I’m not sure even THAT is a good example. Ally’s roommate (Renee, I think) didn’t come from a working class upbringing any more than Ally did; the bggest difference between them was that Renee was better at hiding her insecurities than Ally (and more likely to express her rage violently), and that when the mammary glands were given out, she got Ally’s helping as well as her own. And no mention was ever made that I recall of Renee’s race; not even when it might most naturally have come up, when Ally was dating the Ed Greene character or Renee was dating Cage.

A lot of these cites are, indeed, a wiser character who “just happens to be Black.” And the trope itself is suspect for having been coined by Spike Lee. Lee was part of the generation of African Americans who came of age after the Civil Rights movement, with all that you’d expect from having been in that particular position.

IMHO, there is a Black character who functions only as a device to help the white protagonist in ways that, according to people who make buttloads of money writing scripts, only a Black person can.

Supposedly, white people grow up having lived sheltered lives. Insular suburbs, small towns and great apartments in the city are all they know.

Black people, on the other hand, have been forced lived life at ground-level. From childhood on, they’ve had to quickly come to grips with the harshest facts of life, allowing no room for false illusions. So they are put into the story to disabuse the white protagonist.

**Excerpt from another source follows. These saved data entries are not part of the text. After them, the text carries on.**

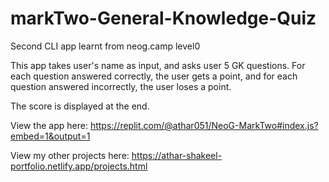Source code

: # markTwo-General-Knowledge-Quiz
Second CLI app learnt from neog.camp level0 

This app takes user's name as input, and asks user 5 GK questions. For each question answered correctly, the user gets a point, and for each question answered incorrectly, 
the user loses a point. 

The score is displayed at the end. 

View the app here: https://replit.com/@athar051/NeoG-MarkTwo#index.js?embed=1&output=1

View my other projects here: https://athar-shakeel-portfolio.netlify.app/projects.html
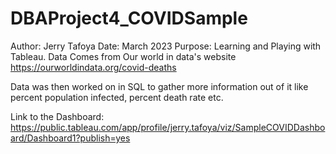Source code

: # DBAProject4_COVIDSample

Author: Jerry Tafoya
Date: March 2023 
Purpose: Learning and Playing with Tableau. Data Comes from Our world in data's website 
https://ourworldindata.org/covid-deaths

Data was then worked on in SQL to gather more information out of it like percent population infected, percent death rate etc.

Link to the Dashboard: https://public.tableau.com/app/profile/jerry.tafoya/viz/SampleCOVIDDashboard/Dashboard1?publish=yes
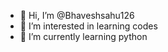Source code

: - 👋 Hi, I’m @Bhaveshsahu126
- 👀 I’m interested in learning codes
- 🌱 I’m currently learning python

<!---
Bhaveshsahu126/Bhaveshsahu126 is a ✨ special ✨ repository because its `README.md` (this file) appears on your GitHub profile.
You can click the Preview link to take a look at your changes.
--->
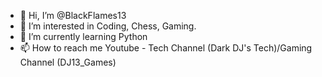 - 👋 Hi, I’m @BlackFlames13
- 👀 I’m interested in Coding, Chess, Gaming.
- 🌱 I’m currently learning Python
- 📫 How to reach me Youtube - Tech Channel (Dark DJ's Tech)/Gaming Channel (DJ13_Games)

<!---
BlackFlames13/BlackFlames13 is a ✨ special ✨ repository because its `README.md` (this file) appears on your GitHub profile.
You can click the Preview link to take a look at your changes.
--->
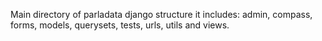 Main directory of parladata django structure it includes:
admin, compass, forms, models, querysets, tests, urls, utils and views.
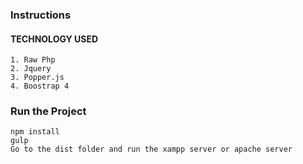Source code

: ### Instructions ###

#### TECHNOLOGY USED ####
    1. Raw Php
    2. Jquery
    3. Popper.js
    4. Boostrap 4

### Run the Project ###

    npm install
    gulp
    Go to the dist folder and run the xampp server or apache server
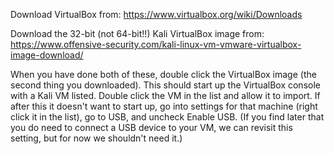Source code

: Download VirtualBox from:
https://www.virtualbox.org/wiki/Downloads

Download the 32-bit (not 64-bit!!) Kali VirtualBox image from: 
https://www.offensive-security.com/kali-linux-vm-vmware-virtualbox-image-download/

When you have done both of these, double click the VirtualBox image (the second thing you downloaded). This should start up the VirtualBox console with a Kali VM listed. Double click the VM in the list and allow it to import. If after this it doesn't want to start up, go into settings for that machine (right click it in the list), go to USB, and uncheck Enable USB. (If you find later that you do need to connect a USB device to your VM, we can revisit this setting, but for now we shouldn't need it.) 
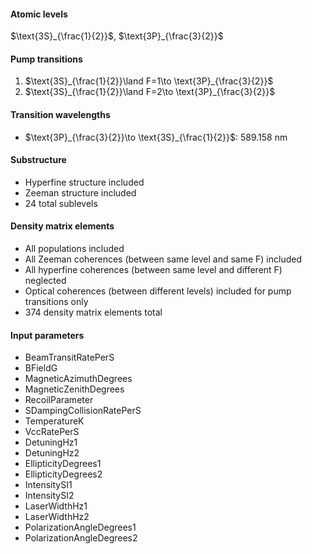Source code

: #### Atomic levels
$\text{3S}_{\frac{1}{2}}$, $\text{3P}_{\frac{3}{2}}$
#### Pump transitions
1. $\text{3S}_{\frac{1}{2}}\land F=1\to \text{3P}_{\frac{3}{2}}$
1. $\text{3S}_{\frac{1}{2}}\land F=2\to \text{3P}_{\frac{3}{2}}$
#### Transition wavelengths
- $\text{3P}_{\frac{3}{2}}\to \text{3S}_{\frac{1}{2}}$: 589.158 nm
#### Substructure
- Hyperfine structure included
- Zeeman structure included
- 24 total sublevels
#### Density matrix elements
- All populations included
- All Zeeman coherences (between same level and same F) included
- All hyperfine coherences (between same level and different F) neglected
- Optical coherences (between different levels) included for pump transitions only
- 374 density matrix elements total
#### Input parameters
- BeamTransitRatePerS
- BFieldG
- MagneticAzimuthDegrees
- MagneticZenithDegrees
- RecoilParameter
- SDampingCollisionRatePerS
- TemperatureK
- VccRatePerS
- DetuningHz1
- DetuningHz2
- EllipticityDegrees1
- EllipticityDegrees2
- IntensitySI1
- IntensitySI2
- LaserWidthHz1
- LaserWidthHz2
- PolarizationAngleDegrees1
- PolarizationAngleDegrees2
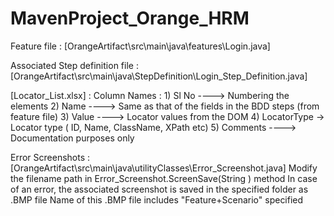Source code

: # MavenProject_Orange_HRM

Feature file : 
[OrangeArtifact\src\main\java\features\Login.java]

Associated Step definition file : 
[OrangeArtifact\src\main\java\StepDefinition\Login_Step_Definition.java]

[Locator_List.xlsx] : 
Column Names : 1) Sl No   ---->   Numbering the elements
               2) Name	  ---->   Same as that of the fields in the BDD steps (from feature file)
               3) Value	  ---->   Locator values from the DOM
               4) LocatorType	->  Locator type ( ID, Name, ClassName, XPath etc)
               5) Comments ---->  Documentation purposes only

Error Screenshots :
[OrangeArtifact\src\main\java\utilityClasses\Error_Screenshot.java]
Modify the filename path in Error_Screenshot.ScreenSave(String ) method
In case of an error, the associated screenshot is saved in the specified folder as .BMP file
Name of this .BMP file includes "Feature+Scenario" specified 

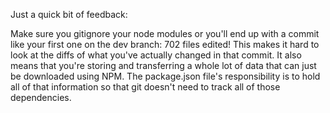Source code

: Just a quick bit of feedback:

Make sure you gitignore your node modules or you'll end up with a commit like your first one on the dev branch: 702 files edited!
This makes it hard to look at the diffs of what you've actually changed in that commit. It also means that you're storing and transferring a
whole lot of data that can just be downloaded using NPM. The package.json file's responsibility is to hold all of that information
so that git doesn't need to track all of those dependencies.
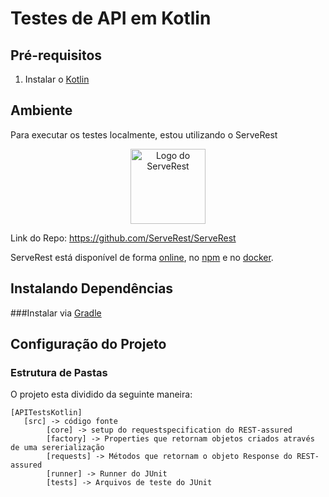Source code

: # __Testes de API em Kotlin__


## __Pré-requisitos__
1. Instalar o [Kotlin](https://kotlinlang.org/docs/command-line.html)

## __Ambiente__
Para executar os testes localmente, estou utilizando o ServeRest

<p align="center">
 <img alt="Logo do ServeRest" src="https://user-images.githubusercontent.com/29241659/115161869-6a017e80-a076-11eb-9bbe-c391eff410db.png" height="120">
</p>

Link do Repo: https://github.com/ServeRest/ServeRest

ServeRest está disponível de forma [online](https://serverest.dev), no [npm](https://www.npmjs.com/package/serverest) e no [docker](https://hub.docker.com/r/paulogoncalvesbh/serverest/).

## __Instalando Dependências__

###Instalar via [Gradle](https://gradle.org/)



## __Configuração do Projeto__
### Estrutura de Pastas
O projeto esta dividido da seguinte maneira:

    [APITestsKotlin]
       [src] -> código fonte
            [core] -> setup do requestspecification do REST-assured
            [factory] -> Properties que retornam objetos criados através de uma sererialização
            [requests] -> Métodos que retornam o objeto Response do REST-assured
            [runner] -> Runner do JUnit
            [tests] -> Arquivos de teste do JUnit
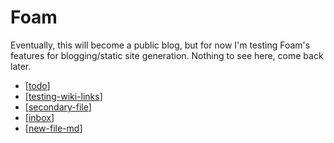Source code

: # Foam

Eventually, this will become a public blog, but for now I'm testing Foam's features for blogging/static site generation. Nothing to see here, come back later.

- [[todo]]
- [[testing-wiki-links]]
- [[secondary-file]]
- [[inbox]]
- [[new-file-md]]

[//begin]: # "Autogenerated link references for markdown compatibility"
[todo]: todo "Todo"
[testing-wiki-links]: testing-wiki-links "Testing wiki links 3"
[secondary-file]: secondary-file "Secondary file"
[inbox]: inbox "inbox"
[new-file-md]: new-file-md "new-file.md"
[//end]: # "Autogenerated link references"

This is insulting to white people who’ve worked dirty jobs, have known financial and sexual exploitation, been subjected to violence and substance abuse, etc., etc. It’s not just a matter of the script writers’ White Guilt, but rather their Elite Obliviousness, living in a world where the worst thing that can happen to a white person is Ally McBeal’s inability to shake her dream of Prince Charming until her Black roomate explains to her that all men are dogs.

Yeah, that I definitely do see. Or they put a black person in the movie to make things real or grounded like in Scream 2 when everyone’s watching the movie and Eric Foreman’s girlfriend is rolling her eyes. (Though I think either she or Eric Foreman gets killed…)

I guess it doesn’t even have to necessarily be a black person. Just someone who’s other, somehow. Like Mr. Miyagi in the Karate Kid. You know he’s authentic because he’s from this other, more real world. You sort of see the belief that being white/American is artificial and there’s something deep or spiritual or real about being from another culture, whether it’s growing up black in the U.S. or being from another country.

The character in Hand that Rocks the Cradle wasn’t necessarily mystical but it felt like he was also there to prove a point, not to be a character in his own right. When we first see him, he’s wearing a hoodie and kind of skulking around the main characters’ house, menacingly. But it turns out he’s just mentally challenged. The characters do view him with a little bit of mistrust but then in the end when he shows up to save the day, we’re supposed to think, “Look, even though he’s black and retarded, he’s still a good person!” And then pat ourselves on the back for being open minded.

I think the trope itself is a stretch, though I assumed it was a real thing until this thread. I also object to Mr. Miyagi as an example. Oh he fits the trope to a tee, but why is it wrong to have the ancient martial arts master be Asian, exactly? I don’t think it is, which is why I don’t think the Magical Negro phenomenon is much more than people looking for racism for recreational outrage purposes. (Not here on the dope; just in a general sense.)

On another note, why is Black person capitalized but white person is not?

Well, I didn’t necessarily mean that Mr. Miyagi was part of the trope, but that the idea of having this Other come from a different culture and showing Americans how it goes is related. I guess he’s part of the larger tradition of Orientalism. You know, the broken English, talking about vaguely spiritual things (“be the tree” and all that). Basically a caricature of the mystical other from another culture.

I would like to see a film in which a magical negro teams up with a manic pixie dream girl.